Scripted SolidFire storage cluster failover with Trident CSI 21.01

  • Ensure all volumes that used to be replicated from main-to-backup are now being replicated in the other direction
  • When ready to fail back to the primary storage, terminate applications and remove PVCs (from the secondary storage), adjust Trident backends (that is, remove SolidFire cluster from the remote site, add SolidFire cluster from the main site), and the rest is the same - import volumes and start applications at the primary site.

One strange thing about failback is that it makes sense to reinstall Trident, rather than adjust Trident backends. There are two reasons for this:

  • After failover (to the remote site), Trident backend delete (of the failed SolidFire cluster from the main site) doesn't complete which doesn't matter for failover but does leave the backend state stuck in deleting
  • On failback, we cannot add the original SolidFire back-end from the main site because the same back-end is stuck in deleting
  • If we were to failover again, we'd have the same problem with the backend from the remote site (it'd be stuck in deleting as well)

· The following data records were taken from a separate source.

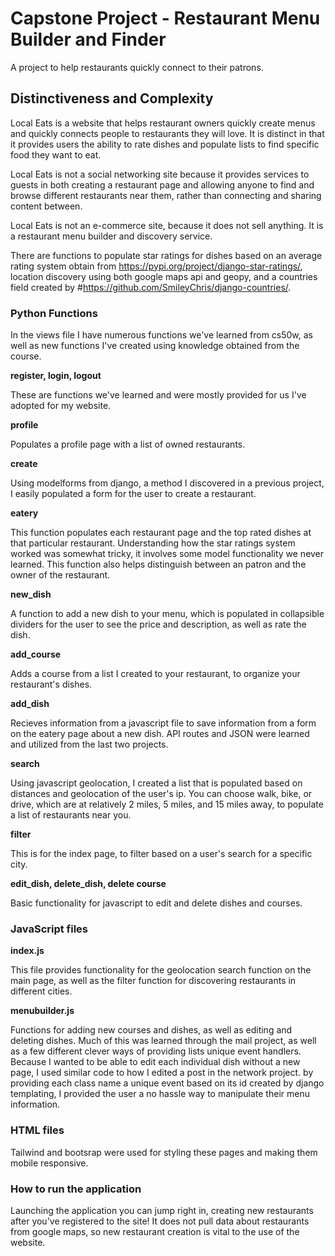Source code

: 
# Capstone Project - Restaurant Menu Builder and Finder

A project to help restaurants quickly connect to their patrons.

## Distinctiveness and Complexity

Local Eats is a website that helps restaurant owners quickly create menus and quickly connects people to restaurants they will love. It is distinct in that it provides users the ability to rate dishes and populate lists to find specific food they want to eat.

Local Eats is not a social networking site because it provides services to guests in both creating a restaurant page and allowing anyone to find and browse different restaurants near them, rather than connecting and sharing content between.

Local Eats is not an e-commerce site, because it does not sell anything. It is a restaurant menu builder and discovery service.

There are functions to populate star ratings for dishes based on an average rating system obtain from https://pypi.org/project/django-star-ratings/, location discovery using both google maps api and geopy, and a countries field created by #https://github.com/SmileyChris/django-countries/.

### Python Functions

In the views file I have numerous functions we've learned from cs50w, as well as new functions I've created using knowledge obtained from the course.

**register, login, logout**

These are functions we've learned and were mostly provided for us I've adopted for my website.

**profile**

Populates a profile page with a list of owned restaurants.

**create**

Using modelforms from django, a method I discovered in a previous project, I easily populated a form for the user to create a restaurant.

**eatery**

This function populates each restaurant page and the top rated dishes at that particular restaurant. Understanding how the star ratings system worked was somewhat tricky, it involves some model functionality we never learned. This function also helps distinguish between an patron and the owner of the restaurant.

**new_dish**

A function to add a new dish to your menu, which is populated in collapsible dividers for the user to see the price and description, as well as rate the dish.

**add_course**

Adds a course from a list I created to your restaurant, to organize your restaurant's dishes.

**add_dish**

Recieves information from a javascript file to save information from a form on the eatery page about a new dish. API routes and JSON were learned and utilized from the last two projects.

**search**

Using javascript geolocation, I created a list that is populated based on distances and geolocation of the user's ip.  You can choose walk, bike, or drive, which are at relatively 2 miles, 5 miles, and 15 miles away, to populate a list of restaurants near you.

**filter**

This is for the index page, to filter based on a user's search for a specific city.

**edit_dish, delete_dish, delete course**

Basic functionality for javascript to edit and delete dishes and courses.

### JavaScript files

**index.js**

This file provides functionality for the geolocation search function on the main page, as well as the filter function for discovering restaurants in different cities.

**menubuilder.js**

Functions for adding new courses and dishes, as well as editing and deleting dishes. Much of this was learned through the mail project, as well as a few different clever ways of providing lists unique event handlers. Because I wanted to be able to edit each individual dish without a new page, I used similar code to how I edited a post in the network project. by providing each class name a unique event based on its id created by django templating, I provided the user a no hassle way to manipulate their menu information.

### HTML files

Tailwind and bootsrap were used for styling these pages and making them mobile responsive.

### How to run the application

Launching the application you can jump right in, creating new restaurants after you've registered to the site! It does not pull data about restaurants from google maps, so new restaurant creation is vital to the use of the website.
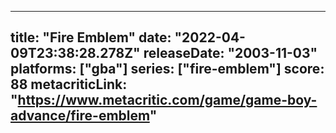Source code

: 
---
title: "Fire Emblem"
date: "2022-04-09T23:38:28.278Z"
releaseDate: "2003-11-03"
platforms: ["gba"]
series: ["fire-emblem"]
score: 88
metacriticLink: "https://www.metacritic.com/game/game-boy-advance/fire-emblem"
---
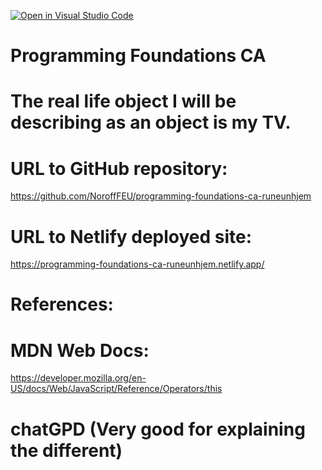 [![Open in Visual Studio Code](https://classroom.github.com/assets/open-in-vscode-c66648af7eb3fe8bc4f294546bfd86ef473780cde1dea487d3c4ff354943c9ae.svg)](https://classroom.github.com/online_ide?assignment_repo_id=9700848&assignment_repo_type=AssignmentRepo)

# Programming Foundations CA
# The real life object I will be describing as an object is my TV.

# URL to GitHub repository:
https://github.com/NoroffFEU/programming-foundations-ca-runeunhjem

# URL to Netlify deployed site:
https://programming-foundations-ca-runeunhjem.netlify.app/

# References: 

# MDN Web Docs:
https://developer.mozilla.org/en-US/docs/Web/JavaScript/Reference/Operators/this

# chatGPD (Very good for explaining the different)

Because of that, it seems easier to me to reinstall Trident on failback. It takes 20-30 seconds to uninstall and install Trident, and the process of importing volumes and recreating applications takes another 10-20 seconds.

Scripted SolidFire storage cluster failback with Trident CSI 21.01

The next failover to secondary storage should not require re-installation of Trident for the secondary SolidFire if failback to the primary storage was planned. That is, when we fail back, we can remove PVCs and the remote back-end before we fail back, so that the secondary back-end does not end up stuck.

Additional observations:

  • Trident CSI's volume import feature can't import volume snapshots. The same happens if we reinstall Trident, add a backend and import volumes
  • Due to Trident reinstallation we end up with new volume names every time we failover or failback. In volume details it is possible to see the static volume name from the backend, which is inconvenient for users who rely solely on Kubernetes PVC names (kubectl describe pvc can be used to obtain both the Kubernetes (trident.netapp.io/importBackendUUID) and SolidFire (trident.netapp.io/importOriginalName) volume name).
  • If your environment has other back-ends, reinstalling Trident may require additional steps to recover those back-ends and their PVCs as well

Backup and restore integrations

Trident CSI volume import does not seem to play nicely with storage snapshots, but in most cases users have external backup software that does not depend on that anyway.

If you're still concerned about being able to trace storage snapshots to PVC names and so on, SFC can collect information about snapshots and Trident volume attributes, so that you can look up previous PVC-to-snapshot relationships and get to those snapshots as long as they haven't been deleted.